> **Description of the task**
Filter the records for "footnotesize" and keep each line that has it.

> **Listed records**
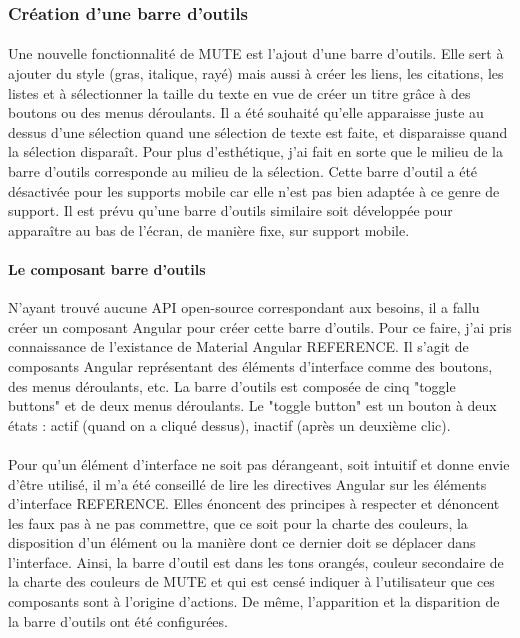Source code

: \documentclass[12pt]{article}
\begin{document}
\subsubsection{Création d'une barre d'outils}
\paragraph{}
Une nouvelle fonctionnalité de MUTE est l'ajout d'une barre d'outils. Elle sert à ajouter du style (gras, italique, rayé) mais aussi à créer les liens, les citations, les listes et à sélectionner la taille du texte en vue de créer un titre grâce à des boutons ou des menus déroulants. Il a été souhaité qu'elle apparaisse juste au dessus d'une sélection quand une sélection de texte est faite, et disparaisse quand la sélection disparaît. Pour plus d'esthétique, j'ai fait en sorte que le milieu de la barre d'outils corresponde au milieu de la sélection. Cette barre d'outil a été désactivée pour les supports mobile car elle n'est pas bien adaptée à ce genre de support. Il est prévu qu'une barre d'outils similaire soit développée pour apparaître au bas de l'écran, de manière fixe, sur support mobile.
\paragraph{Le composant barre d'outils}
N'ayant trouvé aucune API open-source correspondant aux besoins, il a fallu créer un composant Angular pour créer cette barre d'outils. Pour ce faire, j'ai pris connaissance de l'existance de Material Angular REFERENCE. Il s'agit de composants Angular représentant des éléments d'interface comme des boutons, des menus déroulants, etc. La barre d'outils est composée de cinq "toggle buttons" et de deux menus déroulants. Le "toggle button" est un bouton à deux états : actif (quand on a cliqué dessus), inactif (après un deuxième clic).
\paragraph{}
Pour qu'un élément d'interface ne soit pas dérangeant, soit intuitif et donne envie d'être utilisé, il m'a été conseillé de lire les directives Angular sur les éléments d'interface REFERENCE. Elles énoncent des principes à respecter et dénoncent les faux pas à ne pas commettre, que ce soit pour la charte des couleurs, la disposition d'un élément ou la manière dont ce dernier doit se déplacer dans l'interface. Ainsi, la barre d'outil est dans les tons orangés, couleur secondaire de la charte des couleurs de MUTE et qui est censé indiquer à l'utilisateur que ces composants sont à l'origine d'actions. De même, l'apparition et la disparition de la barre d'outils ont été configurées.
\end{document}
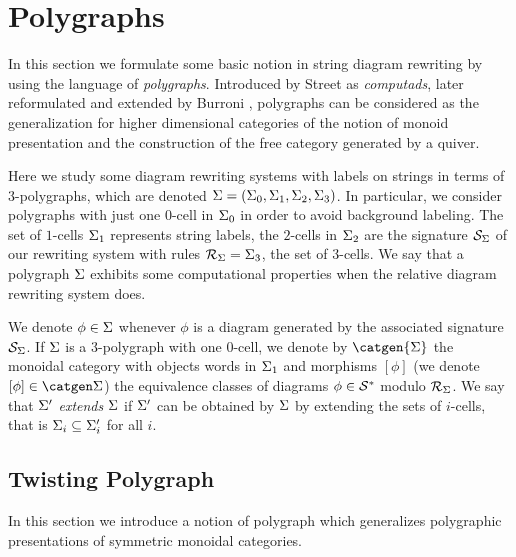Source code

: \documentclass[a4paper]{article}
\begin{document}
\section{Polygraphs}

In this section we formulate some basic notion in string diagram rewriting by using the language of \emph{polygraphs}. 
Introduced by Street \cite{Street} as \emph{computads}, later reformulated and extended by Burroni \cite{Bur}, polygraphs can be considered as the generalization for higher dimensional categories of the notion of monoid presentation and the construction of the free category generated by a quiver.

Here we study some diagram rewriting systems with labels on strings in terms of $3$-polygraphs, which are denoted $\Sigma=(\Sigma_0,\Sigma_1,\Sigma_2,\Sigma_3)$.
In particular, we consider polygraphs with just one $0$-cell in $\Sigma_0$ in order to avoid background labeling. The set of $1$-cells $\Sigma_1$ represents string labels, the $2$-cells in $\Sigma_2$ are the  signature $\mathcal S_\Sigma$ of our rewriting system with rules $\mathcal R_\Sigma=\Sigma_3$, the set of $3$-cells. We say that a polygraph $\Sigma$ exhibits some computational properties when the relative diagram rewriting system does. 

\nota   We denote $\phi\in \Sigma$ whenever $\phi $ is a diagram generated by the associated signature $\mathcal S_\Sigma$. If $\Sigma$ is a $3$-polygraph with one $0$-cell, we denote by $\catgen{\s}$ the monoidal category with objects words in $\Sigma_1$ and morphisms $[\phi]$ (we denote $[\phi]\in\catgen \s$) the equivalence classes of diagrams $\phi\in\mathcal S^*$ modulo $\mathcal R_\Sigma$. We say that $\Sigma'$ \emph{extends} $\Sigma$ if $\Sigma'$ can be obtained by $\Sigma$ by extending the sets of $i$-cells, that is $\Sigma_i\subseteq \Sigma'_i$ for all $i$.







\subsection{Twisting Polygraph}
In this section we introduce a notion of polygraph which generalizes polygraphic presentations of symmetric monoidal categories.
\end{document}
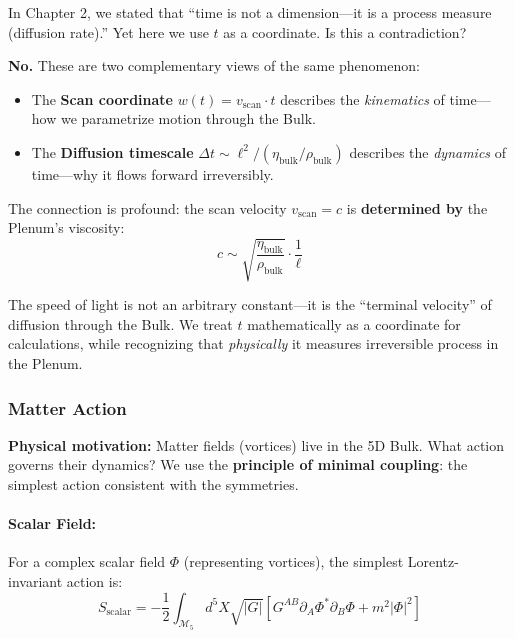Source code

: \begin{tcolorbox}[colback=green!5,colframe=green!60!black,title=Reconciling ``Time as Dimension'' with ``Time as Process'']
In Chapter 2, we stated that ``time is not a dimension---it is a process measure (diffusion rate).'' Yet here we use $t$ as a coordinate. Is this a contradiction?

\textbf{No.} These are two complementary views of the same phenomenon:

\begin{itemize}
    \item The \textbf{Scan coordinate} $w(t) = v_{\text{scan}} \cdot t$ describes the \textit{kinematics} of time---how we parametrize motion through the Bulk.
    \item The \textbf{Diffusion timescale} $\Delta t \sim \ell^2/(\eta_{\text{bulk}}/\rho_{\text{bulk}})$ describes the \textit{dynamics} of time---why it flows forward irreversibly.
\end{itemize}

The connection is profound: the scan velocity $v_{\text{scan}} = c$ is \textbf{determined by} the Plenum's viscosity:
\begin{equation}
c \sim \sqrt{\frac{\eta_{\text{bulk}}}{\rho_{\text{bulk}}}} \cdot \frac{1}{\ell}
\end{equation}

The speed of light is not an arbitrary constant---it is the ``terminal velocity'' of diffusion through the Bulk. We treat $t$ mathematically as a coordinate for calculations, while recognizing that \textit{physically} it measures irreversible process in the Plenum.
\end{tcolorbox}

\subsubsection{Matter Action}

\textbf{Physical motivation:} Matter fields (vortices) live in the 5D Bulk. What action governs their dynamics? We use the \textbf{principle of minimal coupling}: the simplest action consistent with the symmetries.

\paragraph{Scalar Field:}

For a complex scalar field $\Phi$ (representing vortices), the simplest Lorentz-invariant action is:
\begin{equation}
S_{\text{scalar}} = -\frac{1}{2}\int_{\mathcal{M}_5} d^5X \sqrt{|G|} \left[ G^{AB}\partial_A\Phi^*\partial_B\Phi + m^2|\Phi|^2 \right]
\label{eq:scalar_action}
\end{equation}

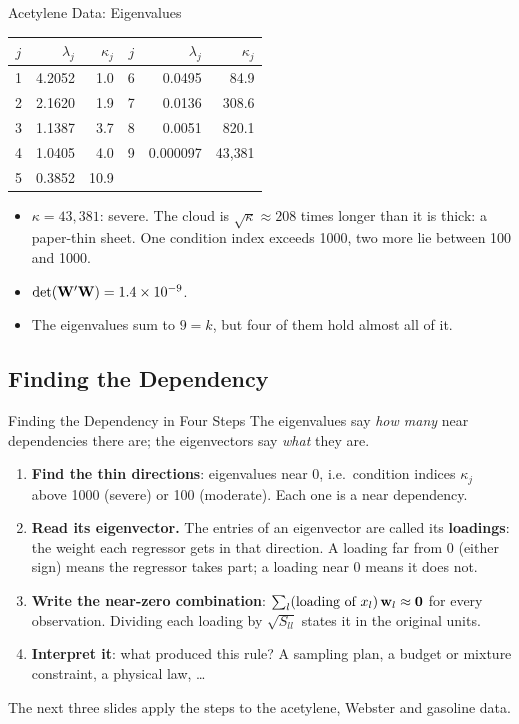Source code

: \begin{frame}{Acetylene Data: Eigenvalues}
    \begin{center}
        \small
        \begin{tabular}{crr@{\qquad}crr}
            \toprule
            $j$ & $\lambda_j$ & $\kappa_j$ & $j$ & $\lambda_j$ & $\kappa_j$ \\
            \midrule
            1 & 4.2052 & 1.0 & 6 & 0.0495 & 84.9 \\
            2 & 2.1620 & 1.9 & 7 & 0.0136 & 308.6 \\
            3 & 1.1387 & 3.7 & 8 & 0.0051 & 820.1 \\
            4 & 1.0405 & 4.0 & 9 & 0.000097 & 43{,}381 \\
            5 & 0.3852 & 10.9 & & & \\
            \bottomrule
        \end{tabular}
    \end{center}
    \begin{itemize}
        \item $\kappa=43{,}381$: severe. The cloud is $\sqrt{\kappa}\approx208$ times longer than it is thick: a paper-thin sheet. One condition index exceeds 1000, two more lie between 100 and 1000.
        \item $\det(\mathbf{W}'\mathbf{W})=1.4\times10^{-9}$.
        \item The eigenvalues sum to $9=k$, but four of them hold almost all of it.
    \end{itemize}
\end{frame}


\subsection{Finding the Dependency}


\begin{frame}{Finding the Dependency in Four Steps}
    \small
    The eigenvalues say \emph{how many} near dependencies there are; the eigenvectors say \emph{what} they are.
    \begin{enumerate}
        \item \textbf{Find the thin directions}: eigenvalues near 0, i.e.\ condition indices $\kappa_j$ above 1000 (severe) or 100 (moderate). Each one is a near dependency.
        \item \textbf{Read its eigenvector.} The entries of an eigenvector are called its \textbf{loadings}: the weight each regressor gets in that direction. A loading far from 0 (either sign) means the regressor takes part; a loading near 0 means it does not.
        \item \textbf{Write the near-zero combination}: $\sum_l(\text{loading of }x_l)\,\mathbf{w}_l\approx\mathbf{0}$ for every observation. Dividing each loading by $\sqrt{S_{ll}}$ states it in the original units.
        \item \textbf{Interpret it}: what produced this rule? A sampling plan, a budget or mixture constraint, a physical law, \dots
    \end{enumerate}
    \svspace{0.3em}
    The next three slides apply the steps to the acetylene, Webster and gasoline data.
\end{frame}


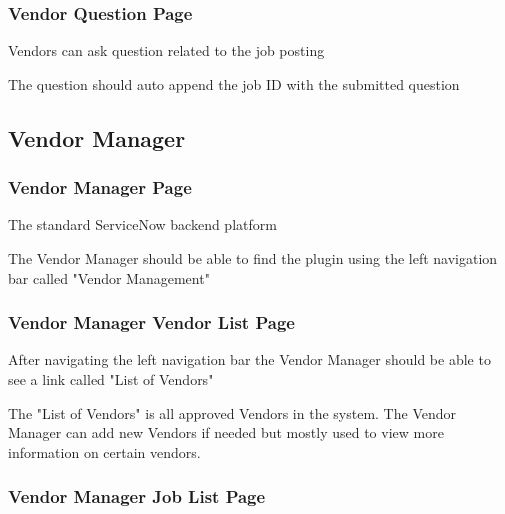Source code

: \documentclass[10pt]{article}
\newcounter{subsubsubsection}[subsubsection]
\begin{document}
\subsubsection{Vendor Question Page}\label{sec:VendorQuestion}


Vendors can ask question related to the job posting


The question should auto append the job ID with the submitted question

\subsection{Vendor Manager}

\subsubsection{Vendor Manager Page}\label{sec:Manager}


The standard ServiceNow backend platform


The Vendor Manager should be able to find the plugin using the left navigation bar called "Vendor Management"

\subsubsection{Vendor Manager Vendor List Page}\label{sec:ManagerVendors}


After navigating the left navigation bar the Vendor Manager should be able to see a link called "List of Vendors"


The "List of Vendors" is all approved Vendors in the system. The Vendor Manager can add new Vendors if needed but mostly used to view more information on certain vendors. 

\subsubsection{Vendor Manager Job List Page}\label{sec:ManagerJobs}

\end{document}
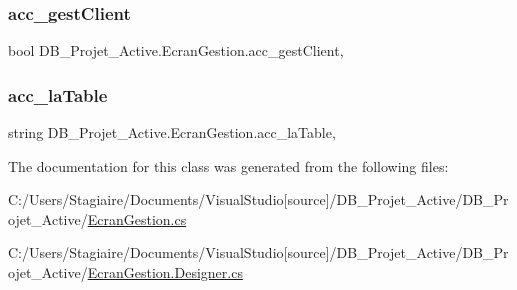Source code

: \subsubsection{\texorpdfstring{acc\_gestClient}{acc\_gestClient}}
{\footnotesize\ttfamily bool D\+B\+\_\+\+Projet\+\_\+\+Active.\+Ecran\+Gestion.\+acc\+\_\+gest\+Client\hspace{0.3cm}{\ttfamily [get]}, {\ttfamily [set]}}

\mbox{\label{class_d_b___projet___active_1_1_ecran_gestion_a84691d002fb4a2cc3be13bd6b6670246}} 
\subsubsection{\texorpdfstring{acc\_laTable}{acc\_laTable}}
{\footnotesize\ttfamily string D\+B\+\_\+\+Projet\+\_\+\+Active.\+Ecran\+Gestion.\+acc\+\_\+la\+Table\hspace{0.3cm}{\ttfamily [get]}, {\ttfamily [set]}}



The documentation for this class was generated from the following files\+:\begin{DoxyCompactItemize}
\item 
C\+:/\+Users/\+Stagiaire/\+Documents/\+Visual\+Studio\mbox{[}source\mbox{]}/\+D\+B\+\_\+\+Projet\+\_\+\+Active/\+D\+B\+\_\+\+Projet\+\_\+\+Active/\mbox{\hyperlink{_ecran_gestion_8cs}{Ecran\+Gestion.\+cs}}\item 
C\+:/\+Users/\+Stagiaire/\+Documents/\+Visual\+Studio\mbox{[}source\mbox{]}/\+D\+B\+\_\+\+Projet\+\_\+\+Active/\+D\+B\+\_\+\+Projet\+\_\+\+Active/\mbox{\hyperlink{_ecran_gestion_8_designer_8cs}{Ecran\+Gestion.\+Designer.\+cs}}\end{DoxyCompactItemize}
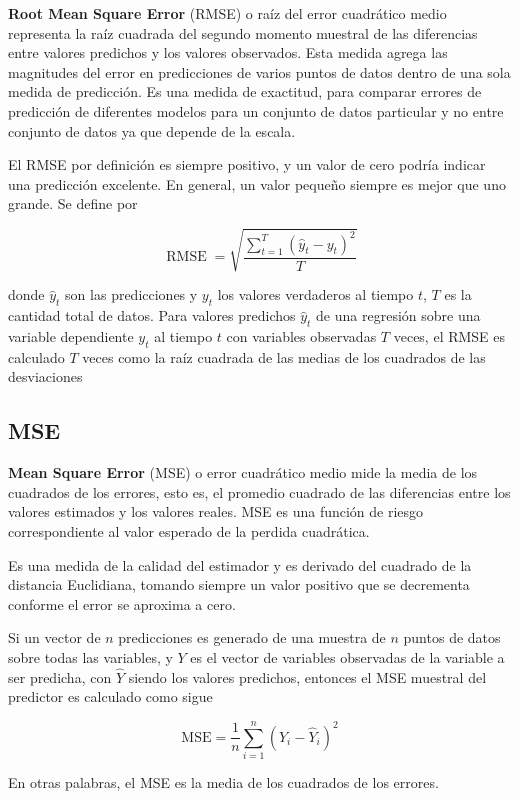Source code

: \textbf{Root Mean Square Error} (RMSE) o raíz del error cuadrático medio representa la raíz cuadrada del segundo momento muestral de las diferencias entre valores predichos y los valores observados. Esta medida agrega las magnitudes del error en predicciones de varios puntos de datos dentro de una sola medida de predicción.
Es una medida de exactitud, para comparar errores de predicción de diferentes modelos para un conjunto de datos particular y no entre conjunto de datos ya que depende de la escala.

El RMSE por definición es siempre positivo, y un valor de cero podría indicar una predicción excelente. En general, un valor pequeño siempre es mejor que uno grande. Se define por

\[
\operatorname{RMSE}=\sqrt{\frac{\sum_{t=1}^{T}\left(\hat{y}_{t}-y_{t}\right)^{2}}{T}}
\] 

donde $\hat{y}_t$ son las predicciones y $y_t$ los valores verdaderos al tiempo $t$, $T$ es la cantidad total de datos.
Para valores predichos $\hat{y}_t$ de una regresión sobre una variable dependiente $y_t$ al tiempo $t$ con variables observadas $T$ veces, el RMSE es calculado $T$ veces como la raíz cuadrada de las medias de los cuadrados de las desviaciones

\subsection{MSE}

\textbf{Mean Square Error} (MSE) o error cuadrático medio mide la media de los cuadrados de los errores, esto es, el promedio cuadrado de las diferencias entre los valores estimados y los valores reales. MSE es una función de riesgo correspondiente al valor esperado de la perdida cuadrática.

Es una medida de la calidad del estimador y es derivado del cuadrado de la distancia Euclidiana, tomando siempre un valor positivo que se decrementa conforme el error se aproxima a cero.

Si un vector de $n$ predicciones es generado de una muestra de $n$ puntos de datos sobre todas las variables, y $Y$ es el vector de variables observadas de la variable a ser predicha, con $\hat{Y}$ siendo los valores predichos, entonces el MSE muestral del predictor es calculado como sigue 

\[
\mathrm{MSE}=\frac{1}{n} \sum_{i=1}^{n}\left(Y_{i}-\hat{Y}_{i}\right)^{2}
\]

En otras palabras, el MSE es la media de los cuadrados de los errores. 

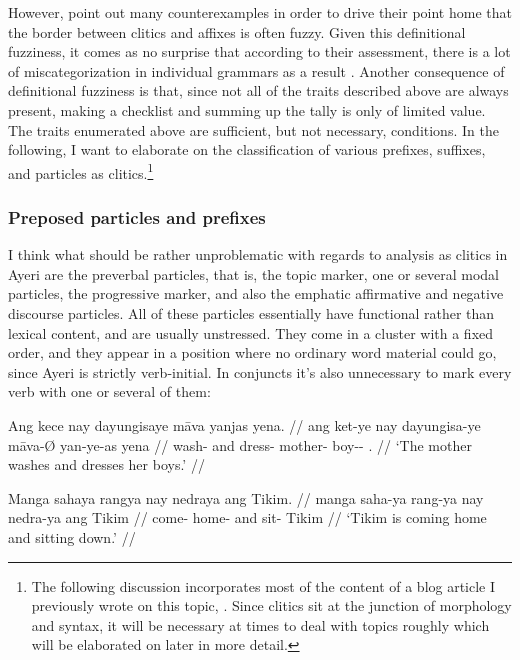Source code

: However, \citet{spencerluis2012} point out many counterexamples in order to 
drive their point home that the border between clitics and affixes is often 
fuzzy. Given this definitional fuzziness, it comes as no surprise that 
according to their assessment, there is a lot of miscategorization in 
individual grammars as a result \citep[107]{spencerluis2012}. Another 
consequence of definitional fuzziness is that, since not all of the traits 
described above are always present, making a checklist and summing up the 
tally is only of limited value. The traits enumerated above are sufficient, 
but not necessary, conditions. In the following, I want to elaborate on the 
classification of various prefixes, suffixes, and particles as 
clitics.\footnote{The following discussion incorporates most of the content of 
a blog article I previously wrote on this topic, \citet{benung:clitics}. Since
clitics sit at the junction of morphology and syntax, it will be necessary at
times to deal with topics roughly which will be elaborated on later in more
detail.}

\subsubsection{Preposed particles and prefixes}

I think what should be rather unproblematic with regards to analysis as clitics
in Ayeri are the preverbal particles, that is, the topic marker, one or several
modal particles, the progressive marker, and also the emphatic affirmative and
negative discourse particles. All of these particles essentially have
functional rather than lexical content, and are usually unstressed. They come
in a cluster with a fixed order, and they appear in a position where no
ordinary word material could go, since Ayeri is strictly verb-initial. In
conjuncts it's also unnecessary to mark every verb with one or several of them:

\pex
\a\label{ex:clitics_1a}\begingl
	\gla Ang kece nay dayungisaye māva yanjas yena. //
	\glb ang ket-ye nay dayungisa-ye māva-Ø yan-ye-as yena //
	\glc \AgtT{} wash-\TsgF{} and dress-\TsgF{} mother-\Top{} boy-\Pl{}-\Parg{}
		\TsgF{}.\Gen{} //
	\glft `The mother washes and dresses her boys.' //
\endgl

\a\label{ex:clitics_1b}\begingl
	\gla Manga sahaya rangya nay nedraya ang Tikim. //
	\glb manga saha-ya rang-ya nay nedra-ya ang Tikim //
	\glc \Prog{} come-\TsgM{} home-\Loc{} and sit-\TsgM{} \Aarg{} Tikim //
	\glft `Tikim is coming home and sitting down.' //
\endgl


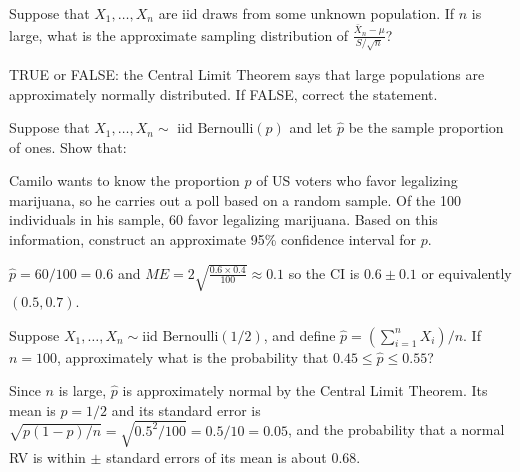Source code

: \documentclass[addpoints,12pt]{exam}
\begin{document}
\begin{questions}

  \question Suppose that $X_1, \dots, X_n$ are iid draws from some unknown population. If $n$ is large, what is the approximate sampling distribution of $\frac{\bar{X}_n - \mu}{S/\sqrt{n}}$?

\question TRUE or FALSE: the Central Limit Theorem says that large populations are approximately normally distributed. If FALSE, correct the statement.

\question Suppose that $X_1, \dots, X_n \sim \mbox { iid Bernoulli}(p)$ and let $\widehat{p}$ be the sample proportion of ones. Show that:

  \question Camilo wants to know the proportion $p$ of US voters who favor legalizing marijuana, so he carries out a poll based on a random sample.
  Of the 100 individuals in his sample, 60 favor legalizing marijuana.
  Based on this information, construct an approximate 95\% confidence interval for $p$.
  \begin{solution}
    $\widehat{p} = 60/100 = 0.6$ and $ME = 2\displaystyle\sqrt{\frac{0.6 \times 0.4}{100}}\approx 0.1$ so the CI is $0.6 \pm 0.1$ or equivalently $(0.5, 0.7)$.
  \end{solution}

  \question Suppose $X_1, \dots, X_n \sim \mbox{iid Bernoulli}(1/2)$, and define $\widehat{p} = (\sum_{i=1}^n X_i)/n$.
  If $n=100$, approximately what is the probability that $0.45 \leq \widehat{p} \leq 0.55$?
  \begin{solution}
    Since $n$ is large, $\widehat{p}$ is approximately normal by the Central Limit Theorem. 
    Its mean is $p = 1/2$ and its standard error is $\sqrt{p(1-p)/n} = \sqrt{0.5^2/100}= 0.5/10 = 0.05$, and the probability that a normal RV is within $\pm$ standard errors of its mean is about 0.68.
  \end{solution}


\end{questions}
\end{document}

> **The completed task**
{\footnotesize\ttfamily bool D\+B\+\_\+\+Projet\+\_\+\+Active.\+Ecran\+Gestion.\+acc\+\_\+gest\+Client\hspace{0.3cm}{\ttfamily [get]}, {\ttfamily [set]}}
{\footnotesize\ttfamily string D\+B\+\_\+\+Projet\+\_\+\+Active.\+Ecran\+Gestion.\+acc\+\_\+la\+Table\hspace{0.3cm}{\ttfamily [get]}, {\ttfamily [set]}}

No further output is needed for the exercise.